PDF(Pubmed)
Abstract:
Limb-Girdle Muscular Dystrophy R1/2A (LGMD R1/2A) is caused by mutations in the CAPN3 gene encoding Calpain 3, a skeletal-muscle specific, Ca2+-dependent protease. Localization of Calpain 3 within the triad suggests it contributes to Ca2+ homeostasis. Through live-cell Ca2+ measurements, muscle mechanics, immunofluorescence, and electron microscopy (EM) in Capn3 deficient (C3KO) and wild-type (WT) mice, we determined whether loss of Calpain 3 altered Store-Operated Calcium Entry (SOCE) activity. Direct Ca2+ influx measurements revealed loss of Capn3 elicits elevated resting SOCE and increased resting cytosolic Ca2+, supported by high incidence of calcium entry units (CEUs) observed by EM. C3KO and WT mice were subjected to a single bout of treadmill running to elicit SOCE. Within 1HR post-treadmill running, C3KO mice exhibited diminished force production in extensor digitorum longus muscles and a greater decay of Ca2+ transients in flexor digitorum brevis muscle fibers during repetitive stimulation.

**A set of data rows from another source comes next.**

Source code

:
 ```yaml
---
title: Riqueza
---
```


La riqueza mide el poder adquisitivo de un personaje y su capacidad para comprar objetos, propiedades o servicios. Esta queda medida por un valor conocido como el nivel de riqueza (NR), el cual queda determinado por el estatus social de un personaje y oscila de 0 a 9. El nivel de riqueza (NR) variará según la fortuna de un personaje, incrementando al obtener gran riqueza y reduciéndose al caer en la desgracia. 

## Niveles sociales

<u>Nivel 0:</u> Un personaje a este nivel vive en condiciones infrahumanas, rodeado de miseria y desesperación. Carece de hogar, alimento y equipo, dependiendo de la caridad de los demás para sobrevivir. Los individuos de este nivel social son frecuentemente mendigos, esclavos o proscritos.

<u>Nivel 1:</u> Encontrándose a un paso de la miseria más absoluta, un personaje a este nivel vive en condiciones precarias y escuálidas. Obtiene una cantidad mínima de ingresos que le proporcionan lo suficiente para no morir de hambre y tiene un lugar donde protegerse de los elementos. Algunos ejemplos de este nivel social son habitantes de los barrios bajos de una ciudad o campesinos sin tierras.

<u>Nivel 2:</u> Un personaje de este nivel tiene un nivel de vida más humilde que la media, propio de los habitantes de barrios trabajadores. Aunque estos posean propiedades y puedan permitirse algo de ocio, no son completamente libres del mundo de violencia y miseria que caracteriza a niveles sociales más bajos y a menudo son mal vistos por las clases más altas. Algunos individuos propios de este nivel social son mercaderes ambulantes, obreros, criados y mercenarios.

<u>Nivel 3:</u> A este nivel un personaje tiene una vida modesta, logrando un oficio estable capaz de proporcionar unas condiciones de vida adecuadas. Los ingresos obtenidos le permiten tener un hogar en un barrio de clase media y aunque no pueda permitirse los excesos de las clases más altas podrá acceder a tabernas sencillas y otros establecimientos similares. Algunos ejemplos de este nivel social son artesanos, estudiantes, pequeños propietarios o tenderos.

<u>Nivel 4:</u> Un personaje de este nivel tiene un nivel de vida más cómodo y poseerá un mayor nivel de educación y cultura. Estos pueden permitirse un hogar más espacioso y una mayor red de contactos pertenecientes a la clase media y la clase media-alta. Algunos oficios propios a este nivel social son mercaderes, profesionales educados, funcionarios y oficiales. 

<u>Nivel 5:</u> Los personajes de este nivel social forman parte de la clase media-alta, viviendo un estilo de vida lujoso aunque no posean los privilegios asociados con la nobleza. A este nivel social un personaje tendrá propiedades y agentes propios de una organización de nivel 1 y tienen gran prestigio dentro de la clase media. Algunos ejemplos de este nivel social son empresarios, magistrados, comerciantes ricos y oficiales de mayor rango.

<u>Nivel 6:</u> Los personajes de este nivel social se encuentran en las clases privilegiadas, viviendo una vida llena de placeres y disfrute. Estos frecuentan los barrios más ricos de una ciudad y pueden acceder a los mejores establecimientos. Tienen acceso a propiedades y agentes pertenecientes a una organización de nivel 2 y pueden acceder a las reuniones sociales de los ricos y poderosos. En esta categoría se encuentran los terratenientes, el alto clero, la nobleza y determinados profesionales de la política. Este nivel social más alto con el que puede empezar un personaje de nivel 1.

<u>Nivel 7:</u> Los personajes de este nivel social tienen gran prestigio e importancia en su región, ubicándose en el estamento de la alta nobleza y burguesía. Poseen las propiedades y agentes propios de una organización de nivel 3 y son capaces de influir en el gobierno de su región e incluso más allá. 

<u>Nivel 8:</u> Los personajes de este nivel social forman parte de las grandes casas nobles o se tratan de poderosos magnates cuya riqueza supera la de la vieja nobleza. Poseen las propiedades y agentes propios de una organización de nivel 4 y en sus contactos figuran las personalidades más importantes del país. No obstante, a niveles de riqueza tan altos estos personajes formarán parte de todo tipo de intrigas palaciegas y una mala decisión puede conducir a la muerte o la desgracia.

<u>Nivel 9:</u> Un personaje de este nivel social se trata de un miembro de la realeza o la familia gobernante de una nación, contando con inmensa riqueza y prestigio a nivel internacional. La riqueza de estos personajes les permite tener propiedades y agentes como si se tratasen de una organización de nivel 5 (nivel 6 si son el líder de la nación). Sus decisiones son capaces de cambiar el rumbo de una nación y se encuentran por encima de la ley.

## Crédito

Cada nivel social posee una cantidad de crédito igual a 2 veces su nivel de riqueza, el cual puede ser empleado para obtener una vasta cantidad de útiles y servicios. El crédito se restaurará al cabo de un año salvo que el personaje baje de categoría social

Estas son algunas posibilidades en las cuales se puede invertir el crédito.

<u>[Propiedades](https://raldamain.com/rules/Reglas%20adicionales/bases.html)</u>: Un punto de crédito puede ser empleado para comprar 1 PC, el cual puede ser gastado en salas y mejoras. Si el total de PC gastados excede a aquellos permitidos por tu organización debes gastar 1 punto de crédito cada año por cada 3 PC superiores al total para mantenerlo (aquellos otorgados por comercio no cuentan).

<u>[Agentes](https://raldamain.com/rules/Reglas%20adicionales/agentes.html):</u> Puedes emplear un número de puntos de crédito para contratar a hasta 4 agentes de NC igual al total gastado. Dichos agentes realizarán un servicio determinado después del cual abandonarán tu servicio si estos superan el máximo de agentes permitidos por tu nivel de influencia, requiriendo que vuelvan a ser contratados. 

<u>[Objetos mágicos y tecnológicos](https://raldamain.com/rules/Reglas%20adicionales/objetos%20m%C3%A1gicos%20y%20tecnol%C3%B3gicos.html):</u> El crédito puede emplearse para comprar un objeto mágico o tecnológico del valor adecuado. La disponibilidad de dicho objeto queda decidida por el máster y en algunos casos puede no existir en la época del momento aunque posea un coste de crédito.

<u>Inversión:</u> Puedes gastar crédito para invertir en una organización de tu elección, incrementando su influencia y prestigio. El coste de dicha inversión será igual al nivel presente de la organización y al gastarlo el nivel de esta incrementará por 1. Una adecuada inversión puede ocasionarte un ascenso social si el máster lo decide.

Striking evidence for impaired exercise-induced SOCE activation in C3KO mice included poor colocalization of key SOCE proteins, stromal-interacting molecule 1 (STIM1) and ORAI1, combined with disappearance of CEUs in C3KO muscles. These results demonstrate that Calpain 3 is a key regulator of SOCE in skeletal muscle and identify SOCE dysregulation as a contributing factor to LGMD R1/2A pathology.
摘要:
肢带肌营养不良R1/2A(LGMDR1/2A)是由编码骨骼肌特异性Calpain3的CAPN3基因突变引起的,Ca2+-依赖性蛋白酶。钙蛋白酶3在三联体中的定位表明它有助于Ca2稳态。通过活细胞Ca2+测量,肌肉力学,免疫荧光,Capn3缺陷(C3KO)和野生型(WT)小鼠的电子显微镜(EM),我们确定了钙蛋白酶3的丢失是否改变了储存操作的钙输入(SOCE)活性。直接的Ca2流入测量显示Capn3的损失引起静息SOCE升高和静息胞浆Ca2增加,由EM观察到的钙进入单位(CEU)的高发生率支持。对C3KO和WT小鼠进行一次跑步机跑步以引起SOCE。在跑步机后运行的1HR内,在重复刺激期间,C3KO小鼠在指长伸肌中的力产生减少,而在指短屈肌肌纤维中的Ca2瞬变衰减更大。C3KO小鼠运动诱导的SOCE激活受损的惊人证据包括关键SOCE蛋白的共定位不良,基质相互作用分子1(STIM1)和ORAI1,并伴有C3KO肌肉中CEU的消失。这些结果表明,钙蛋白酶3是骨骼肌中SOCE的关键调节剂,并将SOCE失调鉴定为LGMDR1/2A病理的促成因素。